A sound broke from him then, low and wounded. He gathered her into his arms carefully at first, as if asking. When she held him back, his control gave way enough for her to feel the force of his need. Not roughness. Not taking. Need restrained by reverence.
Their kiss by the creek was slow and shaking.
It tasted of rain, ash, fear, and the first dangerous sweetness of choosing joy while danger still rode somewhere behind them. Grace gripped his shoulders, feeling the living strength of him beneath scars. Kwame’s hands settled at her back, large enough to span her, gentle enough to make her ache.

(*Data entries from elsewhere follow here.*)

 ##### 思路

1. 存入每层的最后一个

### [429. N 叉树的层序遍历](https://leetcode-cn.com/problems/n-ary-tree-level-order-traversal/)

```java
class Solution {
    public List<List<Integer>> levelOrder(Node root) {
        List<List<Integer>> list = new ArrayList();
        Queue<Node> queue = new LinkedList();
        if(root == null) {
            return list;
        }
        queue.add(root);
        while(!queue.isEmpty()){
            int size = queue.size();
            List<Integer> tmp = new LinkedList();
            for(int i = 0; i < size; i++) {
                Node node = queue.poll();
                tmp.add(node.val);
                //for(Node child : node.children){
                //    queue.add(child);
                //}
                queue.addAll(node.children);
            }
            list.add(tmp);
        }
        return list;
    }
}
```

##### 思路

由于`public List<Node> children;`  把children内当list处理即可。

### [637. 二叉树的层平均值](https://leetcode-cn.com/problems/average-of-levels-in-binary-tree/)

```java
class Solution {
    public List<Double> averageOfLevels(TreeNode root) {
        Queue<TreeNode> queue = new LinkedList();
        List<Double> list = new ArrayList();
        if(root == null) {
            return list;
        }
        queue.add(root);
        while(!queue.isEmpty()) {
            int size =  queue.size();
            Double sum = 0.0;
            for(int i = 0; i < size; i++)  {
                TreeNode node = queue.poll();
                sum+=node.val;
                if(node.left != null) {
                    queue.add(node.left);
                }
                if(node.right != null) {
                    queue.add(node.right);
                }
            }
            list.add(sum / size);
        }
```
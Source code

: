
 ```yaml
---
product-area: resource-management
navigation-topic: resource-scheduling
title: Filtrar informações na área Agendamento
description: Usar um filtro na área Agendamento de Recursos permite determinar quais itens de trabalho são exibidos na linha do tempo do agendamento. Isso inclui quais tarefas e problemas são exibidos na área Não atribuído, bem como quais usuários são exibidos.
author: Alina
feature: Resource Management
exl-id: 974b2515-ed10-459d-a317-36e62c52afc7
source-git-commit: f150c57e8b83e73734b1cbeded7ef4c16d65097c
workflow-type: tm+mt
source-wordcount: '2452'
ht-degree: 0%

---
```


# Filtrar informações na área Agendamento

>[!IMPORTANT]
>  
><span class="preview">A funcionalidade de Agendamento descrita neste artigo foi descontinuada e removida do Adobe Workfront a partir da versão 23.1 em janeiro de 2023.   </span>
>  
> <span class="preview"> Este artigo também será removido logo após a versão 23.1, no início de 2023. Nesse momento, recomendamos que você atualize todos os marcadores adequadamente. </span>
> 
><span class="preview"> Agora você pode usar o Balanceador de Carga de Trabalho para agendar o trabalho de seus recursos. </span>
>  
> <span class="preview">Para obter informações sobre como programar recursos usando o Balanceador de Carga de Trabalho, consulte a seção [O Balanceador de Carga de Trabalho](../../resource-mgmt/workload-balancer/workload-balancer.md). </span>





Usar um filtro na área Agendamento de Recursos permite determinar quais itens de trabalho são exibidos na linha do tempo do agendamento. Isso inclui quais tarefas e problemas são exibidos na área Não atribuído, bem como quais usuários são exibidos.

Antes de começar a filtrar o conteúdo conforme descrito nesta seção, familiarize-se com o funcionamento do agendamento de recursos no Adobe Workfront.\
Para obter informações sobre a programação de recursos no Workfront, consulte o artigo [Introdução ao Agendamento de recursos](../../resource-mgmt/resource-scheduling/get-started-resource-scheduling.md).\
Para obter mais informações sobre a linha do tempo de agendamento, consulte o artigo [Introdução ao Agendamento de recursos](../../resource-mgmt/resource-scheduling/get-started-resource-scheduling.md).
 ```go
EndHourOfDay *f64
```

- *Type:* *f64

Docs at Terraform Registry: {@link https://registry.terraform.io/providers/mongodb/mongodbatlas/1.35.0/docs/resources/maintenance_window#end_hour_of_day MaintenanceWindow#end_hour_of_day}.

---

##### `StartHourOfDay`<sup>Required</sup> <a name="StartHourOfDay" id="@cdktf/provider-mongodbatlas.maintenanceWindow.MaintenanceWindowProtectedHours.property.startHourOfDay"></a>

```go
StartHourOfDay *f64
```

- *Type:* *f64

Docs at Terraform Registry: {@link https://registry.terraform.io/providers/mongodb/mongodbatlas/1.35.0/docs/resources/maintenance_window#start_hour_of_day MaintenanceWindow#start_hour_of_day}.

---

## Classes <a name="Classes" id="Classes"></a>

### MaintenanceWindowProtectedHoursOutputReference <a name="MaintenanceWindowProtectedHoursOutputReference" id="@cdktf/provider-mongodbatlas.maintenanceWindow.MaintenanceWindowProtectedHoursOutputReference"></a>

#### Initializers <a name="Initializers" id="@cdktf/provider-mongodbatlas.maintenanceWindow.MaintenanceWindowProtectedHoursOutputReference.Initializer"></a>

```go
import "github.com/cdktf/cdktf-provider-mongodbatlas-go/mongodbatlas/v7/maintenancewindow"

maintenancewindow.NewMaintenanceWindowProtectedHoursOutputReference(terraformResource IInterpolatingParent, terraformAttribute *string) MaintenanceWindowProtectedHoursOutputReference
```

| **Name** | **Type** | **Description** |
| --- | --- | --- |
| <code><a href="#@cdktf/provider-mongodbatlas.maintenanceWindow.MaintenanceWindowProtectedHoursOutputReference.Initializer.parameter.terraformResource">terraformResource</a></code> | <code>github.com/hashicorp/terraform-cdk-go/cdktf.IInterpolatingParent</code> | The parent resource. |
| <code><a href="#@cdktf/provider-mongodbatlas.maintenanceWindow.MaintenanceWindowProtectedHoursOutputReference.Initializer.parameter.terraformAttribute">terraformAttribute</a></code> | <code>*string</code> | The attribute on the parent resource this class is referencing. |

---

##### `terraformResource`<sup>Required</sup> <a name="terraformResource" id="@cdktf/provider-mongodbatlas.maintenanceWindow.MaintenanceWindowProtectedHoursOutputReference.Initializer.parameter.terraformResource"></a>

For one moment, there was no plantation. No rope. No papers that could be questioned by men with guns.
Only two people in the dark, alive against every intention of the world.
The next day, Blackwood’s betrayal found them.
They heard the riders before they saw them.
Six men coming hard from the south, patrollers hired by Thomas Blackwood before Richard locked him away. Thomas rode at their center with a bruised face and madness in his eyes. He had escaped the house sometime after dawn, stolen money, and bought men willing to ignore freedom papers if the price was high enough.
The wagon line panicked.
“Run!” someone shouted.
But there were children, elders, wounded feet. Running would scatter them into capture.
Kwame moved to the road.
Grace caught his arm.
“No.”
His eyes met hers.
“I have to stand.”
“You don’t have to stand alone.”
She turned to Samuel, Ruth, Joshua, the escorts, the men and women who had walked out under sunrise.
“Circle the children,” she called. “Papers out. No one hides.”
Her voice carried stronger than she felt.
The riders reined in twenty yards away, horses stamping.